Data extracted from a collection

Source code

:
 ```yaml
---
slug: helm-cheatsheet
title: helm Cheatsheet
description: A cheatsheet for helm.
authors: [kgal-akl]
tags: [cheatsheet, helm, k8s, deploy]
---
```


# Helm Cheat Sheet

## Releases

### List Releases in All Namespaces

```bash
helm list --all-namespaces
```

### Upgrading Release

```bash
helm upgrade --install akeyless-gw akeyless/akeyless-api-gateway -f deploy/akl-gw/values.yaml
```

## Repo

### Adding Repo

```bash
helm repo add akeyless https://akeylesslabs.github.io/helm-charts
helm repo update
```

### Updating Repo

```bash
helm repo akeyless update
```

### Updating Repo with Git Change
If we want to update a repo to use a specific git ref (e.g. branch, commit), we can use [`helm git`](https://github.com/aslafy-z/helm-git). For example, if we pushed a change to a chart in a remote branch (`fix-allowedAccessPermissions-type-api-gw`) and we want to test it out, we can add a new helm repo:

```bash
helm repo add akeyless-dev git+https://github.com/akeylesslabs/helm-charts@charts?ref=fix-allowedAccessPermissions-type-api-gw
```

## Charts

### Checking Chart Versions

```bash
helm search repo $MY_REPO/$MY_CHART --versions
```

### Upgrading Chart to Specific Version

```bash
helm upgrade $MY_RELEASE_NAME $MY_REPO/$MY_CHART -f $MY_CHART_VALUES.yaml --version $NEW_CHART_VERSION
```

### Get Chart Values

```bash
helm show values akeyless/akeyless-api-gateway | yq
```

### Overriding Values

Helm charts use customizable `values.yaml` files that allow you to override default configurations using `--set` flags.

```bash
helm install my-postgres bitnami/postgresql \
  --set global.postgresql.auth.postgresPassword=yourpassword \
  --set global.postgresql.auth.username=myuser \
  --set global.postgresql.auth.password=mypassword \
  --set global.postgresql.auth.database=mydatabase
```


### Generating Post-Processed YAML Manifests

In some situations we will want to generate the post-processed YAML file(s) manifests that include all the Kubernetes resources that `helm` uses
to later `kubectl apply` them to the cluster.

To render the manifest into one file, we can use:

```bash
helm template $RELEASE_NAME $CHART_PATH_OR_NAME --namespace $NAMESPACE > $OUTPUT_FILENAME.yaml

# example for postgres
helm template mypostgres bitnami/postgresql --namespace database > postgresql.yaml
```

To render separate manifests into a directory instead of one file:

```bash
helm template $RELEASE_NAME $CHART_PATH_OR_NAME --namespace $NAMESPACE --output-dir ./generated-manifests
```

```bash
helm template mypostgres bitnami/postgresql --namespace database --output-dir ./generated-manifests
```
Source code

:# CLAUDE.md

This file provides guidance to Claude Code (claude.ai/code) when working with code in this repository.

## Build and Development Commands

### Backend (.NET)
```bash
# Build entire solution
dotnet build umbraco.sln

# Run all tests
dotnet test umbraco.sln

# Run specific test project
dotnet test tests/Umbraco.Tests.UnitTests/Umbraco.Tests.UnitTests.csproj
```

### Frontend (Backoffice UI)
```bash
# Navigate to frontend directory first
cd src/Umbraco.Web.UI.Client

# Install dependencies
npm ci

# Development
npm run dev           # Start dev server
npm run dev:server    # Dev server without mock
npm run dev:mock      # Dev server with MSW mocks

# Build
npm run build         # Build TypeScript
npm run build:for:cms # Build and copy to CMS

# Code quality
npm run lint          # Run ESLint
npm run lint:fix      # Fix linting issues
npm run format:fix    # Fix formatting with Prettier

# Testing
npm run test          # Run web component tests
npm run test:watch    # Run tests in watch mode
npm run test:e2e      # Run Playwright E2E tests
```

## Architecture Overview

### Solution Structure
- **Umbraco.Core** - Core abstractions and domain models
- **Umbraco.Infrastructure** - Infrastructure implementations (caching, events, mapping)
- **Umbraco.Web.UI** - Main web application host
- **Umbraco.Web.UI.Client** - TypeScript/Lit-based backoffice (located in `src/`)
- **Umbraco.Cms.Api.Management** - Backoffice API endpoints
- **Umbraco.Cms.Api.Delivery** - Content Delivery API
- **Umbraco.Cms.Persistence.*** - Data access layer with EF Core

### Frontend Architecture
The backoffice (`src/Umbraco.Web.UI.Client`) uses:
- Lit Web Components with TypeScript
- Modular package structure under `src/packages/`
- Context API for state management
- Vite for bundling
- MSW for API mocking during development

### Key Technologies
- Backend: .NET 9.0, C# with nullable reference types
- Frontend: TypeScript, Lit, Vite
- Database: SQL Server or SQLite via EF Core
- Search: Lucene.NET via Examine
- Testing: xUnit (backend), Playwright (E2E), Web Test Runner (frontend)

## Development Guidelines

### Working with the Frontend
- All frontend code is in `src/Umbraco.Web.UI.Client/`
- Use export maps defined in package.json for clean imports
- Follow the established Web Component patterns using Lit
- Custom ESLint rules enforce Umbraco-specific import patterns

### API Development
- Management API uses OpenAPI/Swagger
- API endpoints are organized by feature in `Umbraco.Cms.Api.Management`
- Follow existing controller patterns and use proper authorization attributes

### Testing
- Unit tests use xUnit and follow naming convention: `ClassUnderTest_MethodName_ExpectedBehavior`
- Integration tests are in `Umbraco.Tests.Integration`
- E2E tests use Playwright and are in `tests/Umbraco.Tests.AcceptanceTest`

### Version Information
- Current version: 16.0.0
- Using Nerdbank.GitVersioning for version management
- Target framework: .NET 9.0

## Exercise:
All of the data above needs to be given again exactly.

## Reply:
Source code

:
 ```yaml
---
slug: helm-cheatsheet
title: helm Cheatsheet
description: A cheatsheet for helm.
authors: [kgal-akl]
tags: [cheatsheet, helm, k8s, deploy]
---
```


# Helm Cheat Sheet

## Releases

### List Releases in All Namespaces

```bash
helm list --all-namespaces
```

### Upgrading Release

```bash
helm upgrade --install akeyless-gw akeyless/akeyless-api-gateway -f deploy/akl-gw/values.yaml
```

## Repo

### Adding Repo

```bash
helm repo add akeyless https://akeylesslabs.github.io/helm-charts
helm repo update
```

### Updating Repo

```bash
helm repo akeyless update
```

### Updating Repo with Git Change
If we want to update a repo to use a specific git ref (e.g. branch, commit), we can use [`helm git`](https://github.com/aslafy-z/helm-git). For example, if we pushed a change to a chart in a remote branch (`fix-allowedAccessPermissions-type-api-gw`) and we want to test it out, we can add a new helm repo:

```bash
helm repo add akeyless-dev git+https://github.com/akeylesslabs/helm-charts@charts?ref=fix-allowedAccessPermissions-type-api-gw
```

## Charts

### Checking Chart Versions

```bash
helm search repo $MY_REPO/$MY_CHART --versions
```

### Upgrading Chart to Specific Version

```bash
helm upgrade $MY_RELEASE_NAME $MY_REPO/$MY_CHART -f $MY_CHART_VALUES.yaml --version $NEW_CHART_VERSION
```

### Get Chart Values

```bash
helm show values akeyless/akeyless-api-gateway | yq
```

### Overriding Values

Helm charts use customizable `values.yaml` files that allow you to override default configurations using `--set` flags.

```bash
helm install my-postgres bitnami/postgresql \
  --set global.postgresql.auth.postgresPassword=yourpassword \
  --set global.postgresql.auth.username=myuser \
  --set global.postgresql.auth.password=mypassword \
  --set global.postgresql.auth.database=mydatabase
```


### Generating Post-Processed YAML Manifests

In some situations we will want to generate the post-processed YAML file(s) manifests that include all the Kubernetes resources that `helm` uses
to later `kubectl apply` them to the cluster.

To render the manifest into one file, we can use:

```bash
helm template $RELEASE_NAME $CHART_PATH_OR_NAME --namespace $NAMESPACE > $OUTPUT_FILENAME.yaml

# example for postgres
helm template mypostgres bitnami/postgresql --namespace database > postgresql.yaml
```

To render separate manifests into a directory instead of one file:

```bash
helm template $RELEASE_NAME $CHART_PATH_OR_NAME --namespace $NAMESPACE --output-dir ./generated-manifests
```

```bash
helm template mypostgres bitnami/postgresql --namespace database --output-dir ./generated-manifests
```
Source code

:# CLAUDE.md

This file provides guidance to Claude Code (claude.ai/code) when working with code in this repository.

## Build and Development Commands

### Backend (.NET)
```bash
# Build entire solution
dotnet build umbraco.sln

# Run all tests
dotnet test umbraco.sln

# Run specific test project
dotnet test tests/Umbraco.Tests.UnitTests/Umbraco.Tests.UnitTests.csproj
```

### Frontend (Backoffice UI)
```bash
# Navigate to frontend directory first
cd src/Umbraco.Web.UI.Client

# Install dependencies
npm ci

# Development
npm run dev           # Start dev server
npm run dev:server    # Dev server without mock
npm run dev:mock      # Dev server with MSW mocks

# Build
npm run build         # Build TypeScript
npm run build:for:cms # Build and copy to CMS

# Code quality
npm run lint          # Run ESLint
npm run lint:fix      # Fix linting issues
npm run format:fix    # Fix formatting with Prettier

# Testing
npm run test          # Run web component tests
npm run test:watch    # Run tests in watch mode
npm run test:e2e      # Run Playwright E2E tests
```

## Architecture Overview

### Solution Structure
- **Umbraco.Core** - Core abstractions and domain models
- **Umbraco.Infrastructure** - Infrastructure implementations (caching, events, mapping)
- **Umbraco.Web.UI** - Main web application host
- **Umbraco.Web.UI.Client** - TypeScript/Lit-based backoffice (located in `src/`)
- **Umbraco.Cms.Api.Management** - Backoffice API endpoints
- **Umbraco.Cms.Api.Delivery** - Content Delivery API
- **Umbraco.Cms.Persistence.*** - Data access layer with EF Core

### Frontend Architecture
The backoffice (`src/Umbraco.Web.UI.Client`) uses:
- Lit Web Components with TypeScript
- Modular package structure under `src/packages/`
- Context API for state management
- Vite for bundling
- MSW for API mocking during development

### Key Technologies
- Backend: .NET 9.0, C# with nullable reference types
- Frontend: TypeScript, Lit, Vite
- Database: SQL Server or SQLite via EF Core
- Search: Lucene.NET via Examine
- Testing: xUnit (backend), Playwright (E2E), Web Test Runner (frontend)

## Development Guidelines

### Working with the Frontend
- All frontend code is in `src/Umbraco.Web.UI.Client/`
- Use export maps defined in package.json for clean imports
- Follow the established Web Component patterns using Lit
- Custom ESLint rules enforce Umbraco-specific import patterns

### API Development
- Management API uses OpenAPI/Swagger
- API endpoints are organized by feature in `Umbraco.Cms.Api.Management`
- Follow existing controller patterns and use proper authorization attributes

### Testing
- Unit tests use xUnit and follow naming convention: `ClassUnderTest_MethodName_ExpectedBehavior`
- Integration tests are in `Umbraco.Tests.Integration`
- E2E tests use Playwright and are in `tests/Umbraco.Tests.AcceptanceTest`

### Version Information
- Current version: 16.0.0
- Using Nerdbank.GitVersioning for version management
- Target framework: .NET 9.0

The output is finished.